======== The records ========
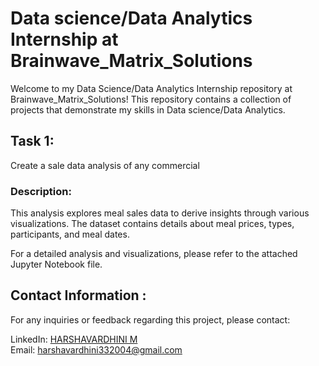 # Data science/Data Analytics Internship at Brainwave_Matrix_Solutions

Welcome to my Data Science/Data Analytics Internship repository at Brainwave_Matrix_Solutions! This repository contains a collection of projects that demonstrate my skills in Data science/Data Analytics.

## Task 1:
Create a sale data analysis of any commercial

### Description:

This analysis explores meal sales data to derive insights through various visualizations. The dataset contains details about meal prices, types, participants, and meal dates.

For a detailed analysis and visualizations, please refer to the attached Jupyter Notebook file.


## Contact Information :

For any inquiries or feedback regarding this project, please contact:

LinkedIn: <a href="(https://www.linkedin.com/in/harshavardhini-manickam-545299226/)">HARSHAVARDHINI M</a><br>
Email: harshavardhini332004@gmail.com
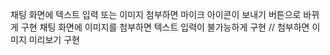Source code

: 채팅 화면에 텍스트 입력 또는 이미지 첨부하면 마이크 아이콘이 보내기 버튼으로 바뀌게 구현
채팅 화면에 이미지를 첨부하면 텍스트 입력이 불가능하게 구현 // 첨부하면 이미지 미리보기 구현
========
======== The records ========
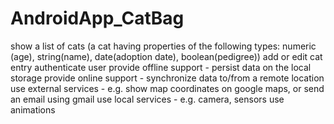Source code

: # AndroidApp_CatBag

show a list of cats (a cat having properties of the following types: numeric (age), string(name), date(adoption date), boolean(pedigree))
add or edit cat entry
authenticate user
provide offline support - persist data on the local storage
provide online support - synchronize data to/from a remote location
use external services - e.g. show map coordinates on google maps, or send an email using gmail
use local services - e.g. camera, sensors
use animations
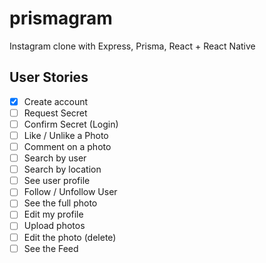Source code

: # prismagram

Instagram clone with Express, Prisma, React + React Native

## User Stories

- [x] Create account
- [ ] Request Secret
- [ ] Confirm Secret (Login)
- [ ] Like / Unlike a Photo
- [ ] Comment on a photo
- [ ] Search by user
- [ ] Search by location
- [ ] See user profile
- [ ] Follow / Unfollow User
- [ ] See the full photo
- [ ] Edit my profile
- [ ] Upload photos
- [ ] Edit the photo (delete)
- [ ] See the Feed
========
======== The records ========
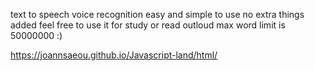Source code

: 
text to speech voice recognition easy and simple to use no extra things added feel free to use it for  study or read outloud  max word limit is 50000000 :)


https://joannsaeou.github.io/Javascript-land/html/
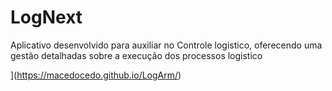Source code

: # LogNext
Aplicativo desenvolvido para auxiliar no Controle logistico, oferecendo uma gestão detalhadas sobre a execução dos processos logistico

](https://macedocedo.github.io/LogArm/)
========
Work instructions: Each line above that contains the string "please" should be copied.

Response to this exercise:
For a detailed analysis and visualizations, please refer to the attached Jupyter Notebook file.
For any inquiries or feedback regarding this project, please contact:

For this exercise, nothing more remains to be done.